:: Source material ::
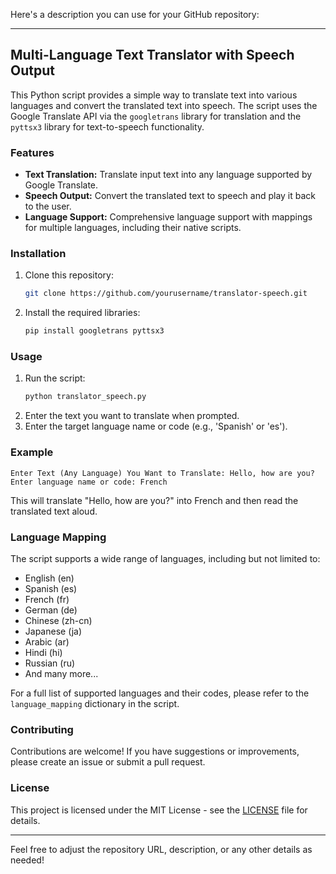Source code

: Here's a description you can use for your GitHub repository:

---

## Multi-Language Text Translator with Speech Output

This Python script provides a simple way to translate text into various languages and convert the translated text into speech. The script uses the Google Translate API via the `googletrans` library for translation and the `pyttsx3` library for text-to-speech functionality.

### Features
- **Text Translation:** Translate input text into any language supported by Google Translate.
- **Speech Output:** Convert the translated text to speech and play it back to the user.
- **Language Support:** Comprehensive language support with mappings for multiple languages, including their native scripts.

### Installation
1. Clone this repository:
   ```bash
   git clone https://github.com/yourusername/translator-speech.git
   ```
2. Install the required libraries:
   ```bash
   pip install googletrans pyttsx3
   ```

### Usage
1. Run the script:
   ```bash
   python translator_speech.py
   ```
2. Enter the text you want to translate when prompted.
3. Enter the target language name or code (e.g., 'Spanish' or 'es').

### Example
```plaintext
Enter Text (Any Language) You Want to Translate: Hello, how are you?
Enter language name or code: French
```
This will translate "Hello, how are you?" into French and then read the translated text aloud.

### Language Mapping
The script supports a wide range of languages, including but not limited to:
- English (en)
- Spanish (es)
- French (fr)
- German (de)
- Chinese (zh-cn)
- Japanese (ja)
- Arabic (ar)
- Hindi (hi)
- Russian (ru)
- And many more...

For a full list of supported languages and their codes, please refer to the `language_mapping` dictionary in the script.

### Contributing
Contributions are welcome! If you have suggestions or improvements, please create an issue or submit a pull request.

### License
This project is licensed under the MIT License - see the [LICENSE](LICENSE) file for details.

---

Feel free to adjust the repository URL, description, or any other details as needed!
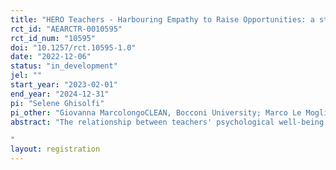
 ```yaml
---
title: "HERO Teachers - Harbouring Empathy to Raise Opportunities: a study of teachers' burnout and students' outcomes"
rct_id: "AEARCTR-0010595"
rct_id_num: "10595"
doi: "10.1257/rct.10595-1.0"
date: "2022-12-06"
status: "in_development"
jel: ""
start_year: "2023-02-01"
end_year: "2024-12-31"
pi: "Selene Ghisolfi"
pi_other: "Giovanna MarcolongoCLEAN, Bocconi University; Marco Le MoglieUniversità Cattolica del Sacro Cuore, Milano; Annalisa SonciniUniversità di Ferrara"
abstract: "The relationship between teachers' psychological well-being and class performance is well documented observationally. However, there is scant causal evidence of the effectiveness of interventions aimed at reducing teachers' burnout on teachers' and students' outcomes and teacher-student relationships. This issue is pressing especially in middle schools, when relating to adolescent students is particularly challenging for teachers. By designing and evaluating a program to provide mutual support and psychological tutoring to teachers in disadvantaged schools, we aim to fill this research gap. We propose a cost-effective intervention to reduce teachers’ risk of burnout, and assess the effect of teachers’ well-being on class cohesion and students’ achievement. Our sample consists of 60 middle schools in the periphery of Naples, Italy, and it will involve 600 teachers and 3600 students. Treated teachers will meet twice a month to discuss their challenges together, supervised by a trained psychologist. We expect the intervention to (i) reduce teachers’ burnout, (ii) increase teachers’ group cohesion, (iii) improve teachers’ relationship with students and (iv) boost students’ achievements and aspirations.
"
layout: registration
---
```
:::
• Your goal: Go through the records above and copy each line where "when" is found.

• Reply to the task:
2. Enter the text you want to translate when prompted.
abstract: "The relationship between teachers' psychological well-being and class performance is well documented observationally. However, there is scant causal evidence of the effectiveness of interventions aimed at reducing teachers' burnout on teachers' and students' outcomes and teacher-student relationships. This issue is pressing especially in middle schools, when relating to adolescent students is particularly challenging for teachers. By designing and evaluating a program to provide mutual support and psychological tutoring to teachers in disadvantaged schools, we aim to fill this research gap. We propose a cost-effective intervention to reduce teachers’ risk of burnout, and assess the effect of teachers’ well-being on class cohesion and students’ achievement. Our sample consists of 60 middle schools in the periphery of Naples, Italy, and it will involve 600 teachers and 3600 students. Treated teachers will meet twice a month to discuss their challenges together, supervised by a trained psychologist. We expect the intervention to (i) reduce teachers’ burnout, (ii) increase teachers’ group cohesion, (iii) improve teachers’ relationship with students and (iv) boost students’ achievements and aspirations.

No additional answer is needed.